Source texts of formatted documents:
*** Begin section ***
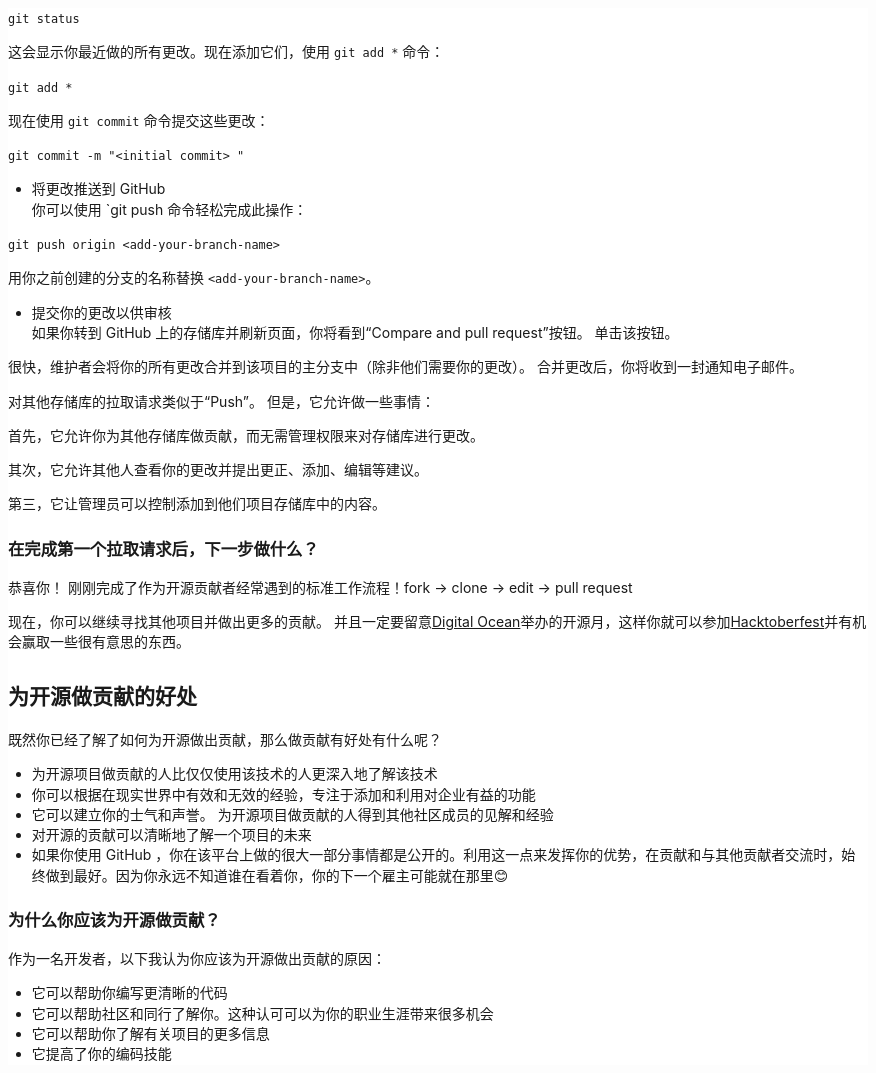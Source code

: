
 ```
git status
```

这会显示你最近做的所有更改。现在添加它们，使用 `git add *` 命令：

```
git add *
```

现在使用 `git commit` 命令提交这些更改：

```
git commit -m "<initial commit> "
```

-   将更改推送到 GitHub  
    你可以使用 `git push 命令轻松完成此操作：

```
git push origin <add-your-branch-name>
```

用你之前创建的分支的名称替换 `<add-your-branch-name>`。

-   提交你的更改以供审核  
    如果你转到 GitHub 上的存储库并刷新页面，你将看到“Compare and pull request”按钮。 单击该按钮。

很快，维护者会将你的所有更改合并到该项目的主分支中（除非他们需要你的更改）。 合并更改后，你将收到一封通知电子邮件。

对其他存储库的拉取请求类似于“Push”。 但是，它允许做一些事情：

首先，它允许你为其他存储库做贡献，而无需管理权限来对存储库进行更改。

其次，它允许其他人查看你的更改并提出更正、添加、编辑等建议。

第三，它让管理员可以控制添加到他们项目存储库中的内容。

### 在完成第一个拉取请求后，下一步做什么？

恭喜你！ 刚刚完成了作为开源贡献者经常遇到的标准工作流程！fork -> clone -> edit -> pull request

现在，你可以继续寻找其他项目并做出更多的贡献。 并且一定要留意[Digital Ocean](https://www.digitalocean.com/)举办的开源月，这样你就可以参加[Hacktoberfest](https://hacktoberfest.digitalocean.com/)并有机会赢取一些很有意思的东西。

## 为开源做贡献的好处

既然你已经了解了如何为开源做出贡献，那么做贡献有好处有什么呢？

-   为开源项目做贡献的人比仅仅使用该技术的人更深入地了解该技术
-   你可以根据在现实世界中有效和无效的经验，专注于添加和利用对企业有益的功能
-   它可以建立你的士气和声誉。 为开源项目做贡献的人得到其他社区成员的见解和经验
-   对开源的贡献可以清晰地了解一个项目的未来
-   如果你使用 GitHub ，你在该平台上做的很大一部分事情都是公开的。利用这一点来发挥你的优势，在贡献和与其他贡献者交流时，始终做到最好。因为你永远不知道谁在看着你，你的下一个雇主可能就在那里😊

### 为什么你应该为开源做贡献？

作为一名开发者，以下我认为你应该为开源做出贡献的原因：

-   它可以帮助你编写更清晰的代码
-   它可以帮助社区和同行了解你。这种认可可以为你的职业生涯带来很多机会
-   它可以帮助你了解有关项目的更多信息
-   它提高了你的编码技能

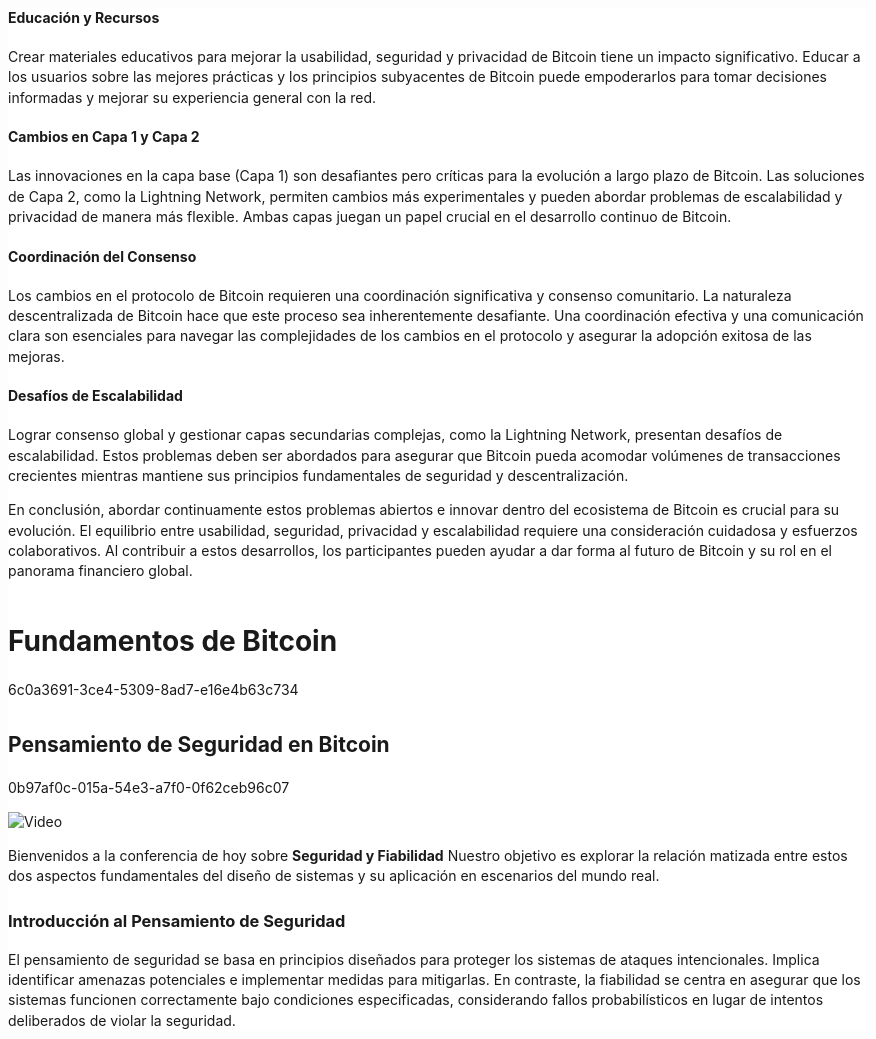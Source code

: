 #### Educación y Recursos

Crear materiales educativos para mejorar la usabilidad, seguridad y privacidad de Bitcoin tiene un impacto significativo. Educar a los usuarios sobre las mejores prácticas y los principios subyacentes de Bitcoin puede empoderarlos para tomar decisiones informadas y mejorar su experiencia general con la red.

#### Cambios en Capa 1 y Capa 2

Las innovaciones en la capa base (Capa 1) son desafiantes pero críticas para la evolución a largo plazo de Bitcoin. Las soluciones de Capa 2, como la Lightning Network, permiten cambios más experimentales y pueden abordar problemas de escalabilidad y privacidad de manera más flexible. Ambas capas juegan un papel crucial en el desarrollo continuo de Bitcoin.

#### Coordinación del Consenso

Los cambios en el protocolo de Bitcoin requieren una coordinación significativa y consenso comunitario. La naturaleza descentralizada de Bitcoin hace que este proceso sea inherentemente desafiante. Una coordinación efectiva y una comunicación clara son esenciales para navegar las complejidades de los cambios en el protocolo y asegurar la adopción exitosa de las mejoras.

#### Desafíos de Escalabilidad

Lograr consenso global y gestionar capas secundarias complejas, como la Lightning Network, presentan desafíos de escalabilidad. Estos problemas deben ser abordados para asegurar que Bitcoin pueda acomodar volúmenes de transacciones crecientes mientras mantiene sus principios fundamentales de seguridad y descentralización.

En conclusión, abordar continuamente estos problemas abiertos e innovar dentro del ecosistema de Bitcoin es crucial para su evolución. El equilibrio entre usabilidad, seguridad, privacidad y escalabilidad requiere una consideración cuidadosa y esfuerzos colaborativos. Al contribuir a estos desarrollos, los participantes pueden ayudar a dar forma al futuro de Bitcoin y su rol en el panorama financiero global.

# Fundamentos de Bitcoin
<partId>6c0a3691-3ce4-5309-8ad7-e16e4b63c734</partId>

## Pensamiento de Seguridad en Bitcoin
<chapterId>0b97af0c-015a-54e3-a7f0-0f62ceb96c07</chapterId>

![Video](https://youtu.be/2f_rK74MB3U)

Bienvenidos a la conferencia de hoy sobre **Seguridad y Fiabilidad**
Nuestro objetivo es explorar la relación matizada entre estos dos aspectos fundamentales del diseño de sistemas y su aplicación en escenarios del mundo real.

### Introducción al Pensamiento de Seguridad

El pensamiento de seguridad se basa en principios diseñados para proteger los sistemas de ataques intencionales. Implica identificar amenazas potenciales e implementar medidas para mitigarlas. En contraste, la fiabilidad se centra en asegurar que los sistemas funcionen correctamente bajo condiciones especificadas, considerando fallos probabilísticos en lugar de intentos deliberados de violar la seguridad.
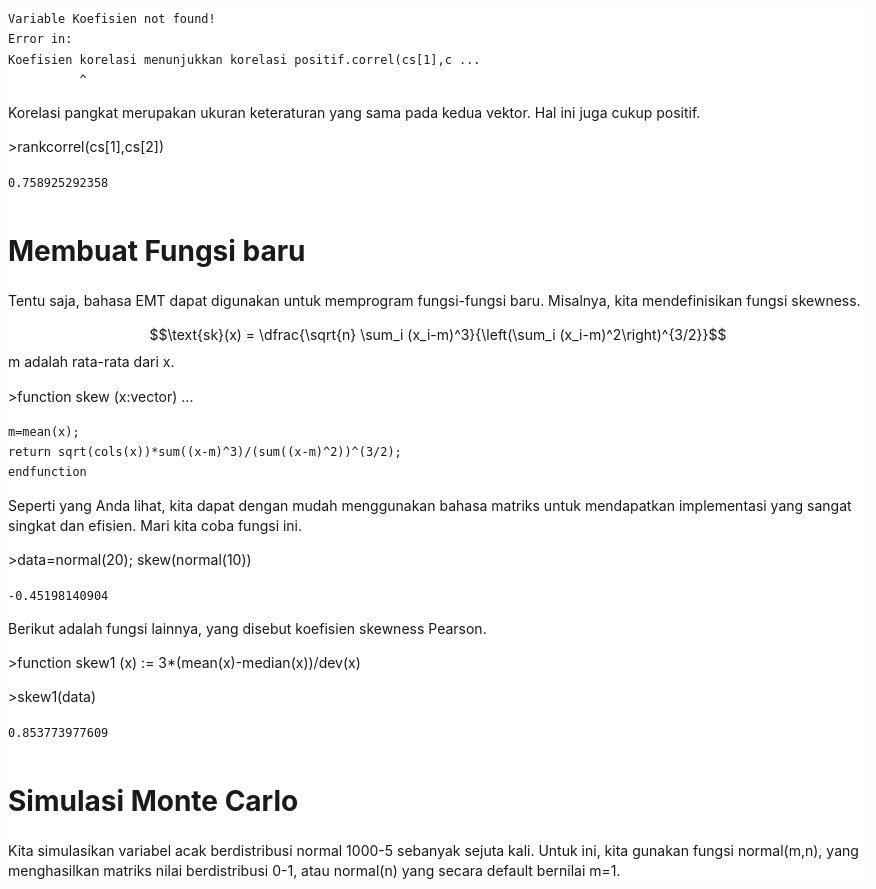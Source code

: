     Variable Koefisien not found!
    Error in:
    Koefisien korelasi menunjukkan korelasi positif.correl(cs[1],c ...
              ^

Korelasi pangkat merupakan ukuran keteraturan yang sama pada kedua
vektor. Hal ini juga cukup positif.


\>rankcorrel(cs[1],cs[2])


    0.758925292358

# Membuat Fungsi baru

Tentu saja, bahasa EMT dapat digunakan untuk memprogram fungsi-fungsi
baru. Misalnya, kita mendefinisikan fungsi skewness.


$$\text{sk}(x) = \dfrac{\sqrt{n} \sum_i (x_i-m)^3}{\left(\sum_i (x_i-m)^2\right)^{3/2}}$$m adalah rata-rata dari x.


\>function skew (x:vector) ...


    m=mean(x);
    return sqrt(cols(x))*sum((x-m)^3)/(sum((x-m)^2))^(3/2);
    endfunction
</pre>
Seperti yang Anda lihat, kita dapat dengan mudah menggunakan bahasa
matriks untuk mendapatkan implementasi yang sangat singkat dan
efisien. Mari kita coba fungsi ini.


\>data=normal(20); skew(normal(10))


    -0.45198140904

Berikut adalah fungsi lainnya, yang disebut koefisien skewness
Pearson.


\>function skew1 (x) := 3\*(mean(x)-median(x))/dev(x)

\>skew1(data)


    0.853773977609

# Simulasi Monte Carlo

Kita simulasikan variabel acak berdistribusi normal 1000-5 sebanyak
sejuta kali. Untuk ini, kita gunakan fungsi normal(m,n), yang
menghasilkan matriks nilai berdistribusi 0-1, atau normal(n) yang
secara default bernilai m=1.


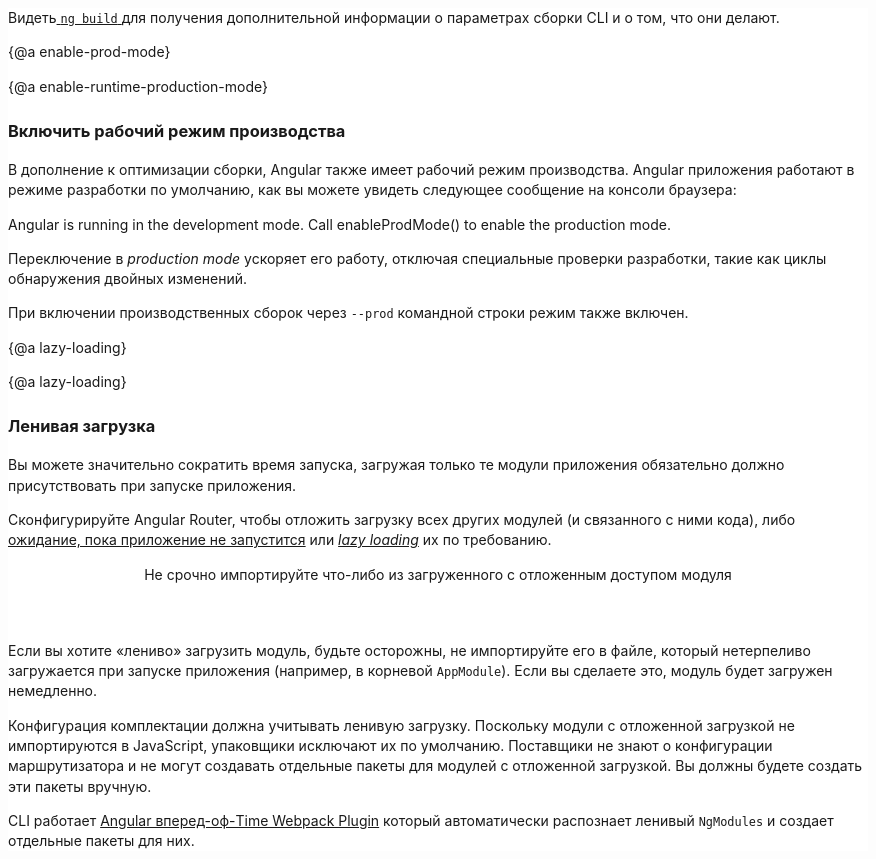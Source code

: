 Видеть[ `ng build` ](cli/build)для получения дополнительной информации о параметрах сборки CLI и о том, что они делают.


{@a enable-prod-mode}

{@a enable-runtime-production-mode}
### Включить рабочий режим производства

В дополнение к оптимизации сборки, Angular также имеет рабочий режим производства. Angular приложения работают в режиме разработки по умолчанию, как вы можете увидеть следующее сообщение на консоли браузера:

<code-example format="nocode">

  Angular is running in the development mode. Call enableProdMode() to enable the production mode.

</code-example>

Переключение в _production mode_ ускоряет его работу, отключая специальные проверки разработки, такие как циклы обнаружения двойных изменений.

При включении производственных сборок через  `--prod`  командной строки режим также включен.

{@a lazy-loading}

{@a lazy-loading}
### Ленивая загрузка

Вы можете значительно сократить время запуска, загружая только те модули приложения
обязательно должно присутствовать при запуске приложения.

Сконфигурируйте Angular Router, чтобы отложить загрузку всех других модулей (и связанного с ними кода), либо
[ожидание, пока приложение не запустится](guide/router#preloading  "Preloading")
или [_lazy loading_](guide/router#asynchronous-routing "Lazy loading")
их по требованию.

<div class="callout is-helpful">

<header>Не срочно импортируйте что-либо из загруженного с отложенным доступом модуля </header>

Если вы хотите «лениво» загрузить модуль, будьте осторожны, не импортируйте его
в файле, который нетерпеливо загружается при запуске приложения (например, в корневой  `AppModule`).
Если вы сделаете это, модуль будет загружен немедленно.

Конфигурация комплектации должна учитывать ленивую загрузку.
Поскольку модули с отложенной загрузкой не импортируются в JavaScript, упаковщики исключают их по умолчанию.
Поставщики не знают о конфигурации маршрутизатора и не могут создавать отдельные пакеты для модулей с отложенной загрузкой.
Вы должны будете создать эти пакеты вручную.

CLI работает
[Angular вперед-оф-Time Webpack Plugin](https://github.com/angular/angular-cli/tree/master/packages/ngtools/webpack)
который автоматически распознает ленивый  `NgModules`  и создает отдельные пакеты для них.

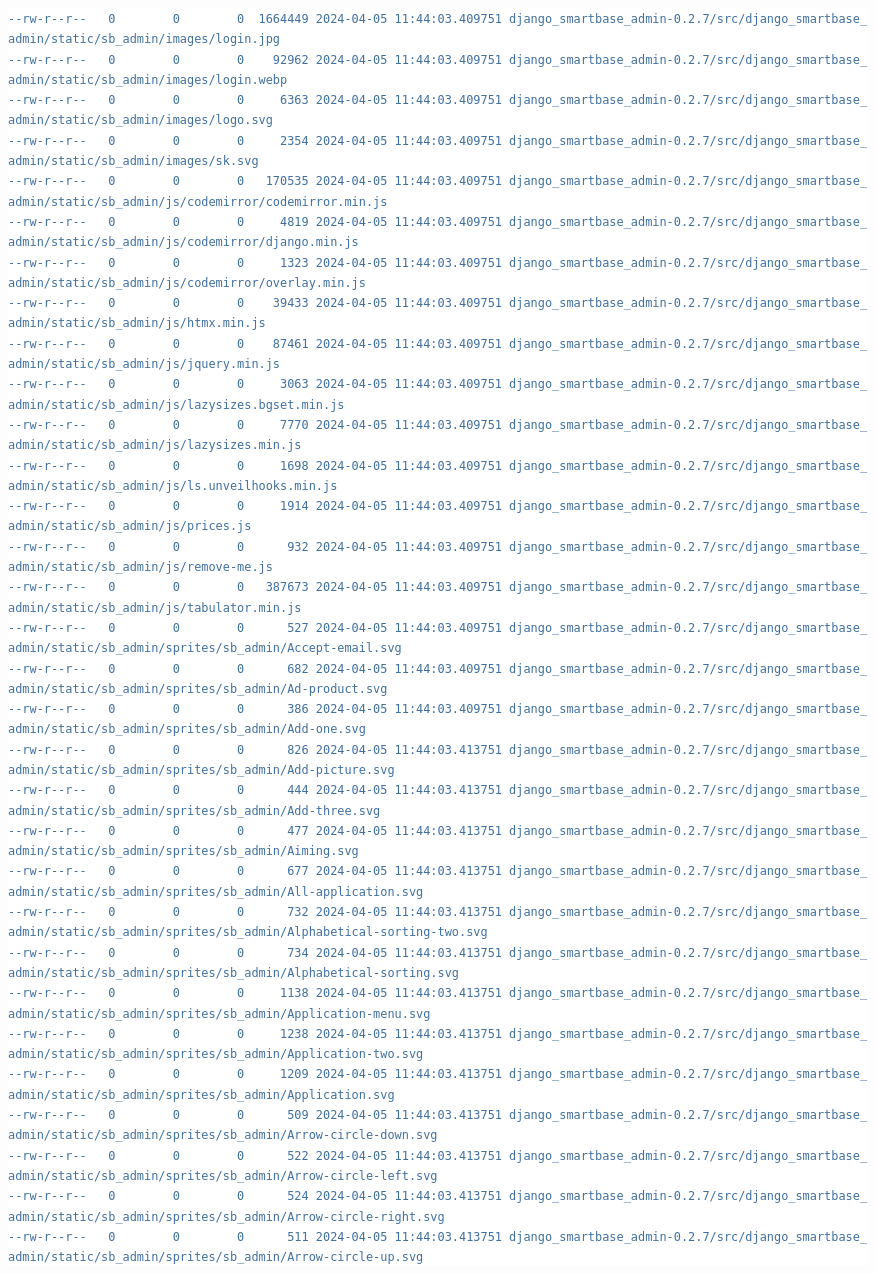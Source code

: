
 ```diff
--rw-r--r--   0        0        0  1664449 2024-04-05 11:44:03.409751 django_smartbase_admin-0.2.7/src/django_smartbase_admin/static/sb_admin/images/login.jpg
--rw-r--r--   0        0        0    92962 2024-04-05 11:44:03.409751 django_smartbase_admin-0.2.7/src/django_smartbase_admin/static/sb_admin/images/login.webp
--rw-r--r--   0        0        0     6363 2024-04-05 11:44:03.409751 django_smartbase_admin-0.2.7/src/django_smartbase_admin/static/sb_admin/images/logo.svg
--rw-r--r--   0        0        0     2354 2024-04-05 11:44:03.409751 django_smartbase_admin-0.2.7/src/django_smartbase_admin/static/sb_admin/images/sk.svg
--rw-r--r--   0        0        0   170535 2024-04-05 11:44:03.409751 django_smartbase_admin-0.2.7/src/django_smartbase_admin/static/sb_admin/js/codemirror/codemirror.min.js
--rw-r--r--   0        0        0     4819 2024-04-05 11:44:03.409751 django_smartbase_admin-0.2.7/src/django_smartbase_admin/static/sb_admin/js/codemirror/django.min.js
--rw-r--r--   0        0        0     1323 2024-04-05 11:44:03.409751 django_smartbase_admin-0.2.7/src/django_smartbase_admin/static/sb_admin/js/codemirror/overlay.min.js
--rw-r--r--   0        0        0    39433 2024-04-05 11:44:03.409751 django_smartbase_admin-0.2.7/src/django_smartbase_admin/static/sb_admin/js/htmx.min.js
--rw-r--r--   0        0        0    87461 2024-04-05 11:44:03.409751 django_smartbase_admin-0.2.7/src/django_smartbase_admin/static/sb_admin/js/jquery.min.js
--rw-r--r--   0        0        0     3063 2024-04-05 11:44:03.409751 django_smartbase_admin-0.2.7/src/django_smartbase_admin/static/sb_admin/js/lazysizes.bgset.min.js
--rw-r--r--   0        0        0     7770 2024-04-05 11:44:03.409751 django_smartbase_admin-0.2.7/src/django_smartbase_admin/static/sb_admin/js/lazysizes.min.js
--rw-r--r--   0        0        0     1698 2024-04-05 11:44:03.409751 django_smartbase_admin-0.2.7/src/django_smartbase_admin/static/sb_admin/js/ls.unveilhooks.min.js
--rw-r--r--   0        0        0     1914 2024-04-05 11:44:03.409751 django_smartbase_admin-0.2.7/src/django_smartbase_admin/static/sb_admin/js/prices.js
--rw-r--r--   0        0        0      932 2024-04-05 11:44:03.409751 django_smartbase_admin-0.2.7/src/django_smartbase_admin/static/sb_admin/js/remove-me.js
--rw-r--r--   0        0        0   387673 2024-04-05 11:44:03.409751 django_smartbase_admin-0.2.7/src/django_smartbase_admin/static/sb_admin/js/tabulator.min.js
--rw-r--r--   0        0        0      527 2024-04-05 11:44:03.409751 django_smartbase_admin-0.2.7/src/django_smartbase_admin/static/sb_admin/sprites/sb_admin/Accept-email.svg
--rw-r--r--   0        0        0      682 2024-04-05 11:44:03.409751 django_smartbase_admin-0.2.7/src/django_smartbase_admin/static/sb_admin/sprites/sb_admin/Ad-product.svg
--rw-r--r--   0        0        0      386 2024-04-05 11:44:03.409751 django_smartbase_admin-0.2.7/src/django_smartbase_admin/static/sb_admin/sprites/sb_admin/Add-one.svg
--rw-r--r--   0        0        0      826 2024-04-05 11:44:03.413751 django_smartbase_admin-0.2.7/src/django_smartbase_admin/static/sb_admin/sprites/sb_admin/Add-picture.svg
--rw-r--r--   0        0        0      444 2024-04-05 11:44:03.413751 django_smartbase_admin-0.2.7/src/django_smartbase_admin/static/sb_admin/sprites/sb_admin/Add-three.svg
--rw-r--r--   0        0        0      477 2024-04-05 11:44:03.413751 django_smartbase_admin-0.2.7/src/django_smartbase_admin/static/sb_admin/sprites/sb_admin/Aiming.svg
--rw-r--r--   0        0        0      677 2024-04-05 11:44:03.413751 django_smartbase_admin-0.2.7/src/django_smartbase_admin/static/sb_admin/sprites/sb_admin/All-application.svg
--rw-r--r--   0        0        0      732 2024-04-05 11:44:03.413751 django_smartbase_admin-0.2.7/src/django_smartbase_admin/static/sb_admin/sprites/sb_admin/Alphabetical-sorting-two.svg
--rw-r--r--   0        0        0      734 2024-04-05 11:44:03.413751 django_smartbase_admin-0.2.7/src/django_smartbase_admin/static/sb_admin/sprites/sb_admin/Alphabetical-sorting.svg
--rw-r--r--   0        0        0     1138 2024-04-05 11:44:03.413751 django_smartbase_admin-0.2.7/src/django_smartbase_admin/static/sb_admin/sprites/sb_admin/Application-menu.svg
--rw-r--r--   0        0        0     1238 2024-04-05 11:44:03.413751 django_smartbase_admin-0.2.7/src/django_smartbase_admin/static/sb_admin/sprites/sb_admin/Application-two.svg
--rw-r--r--   0        0        0     1209 2024-04-05 11:44:03.413751 django_smartbase_admin-0.2.7/src/django_smartbase_admin/static/sb_admin/sprites/sb_admin/Application.svg
--rw-r--r--   0        0        0      509 2024-04-05 11:44:03.413751 django_smartbase_admin-0.2.7/src/django_smartbase_admin/static/sb_admin/sprites/sb_admin/Arrow-circle-down.svg
--rw-r--r--   0        0        0      522 2024-04-05 11:44:03.413751 django_smartbase_admin-0.2.7/src/django_smartbase_admin/static/sb_admin/sprites/sb_admin/Arrow-circle-left.svg
--rw-r--r--   0        0        0      524 2024-04-05 11:44:03.413751 django_smartbase_admin-0.2.7/src/django_smartbase_admin/static/sb_admin/sprites/sb_admin/Arrow-circle-right.svg
--rw-r--r--   0        0        0      511 2024-04-05 11:44:03.413751 django_smartbase_admin-0.2.7/src/django_smartbase_admin/static/sb_admin/sprites/sb_admin/Arrow-circle-up.svg
```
*** End section ***
## What you need to do
Starting from the records above, filter out all lines except those containing the word "your".

## Task output
git push origin <add-your-branch-name>
用你之前创建的分支的名称替换 `<add-your-branch-name>`。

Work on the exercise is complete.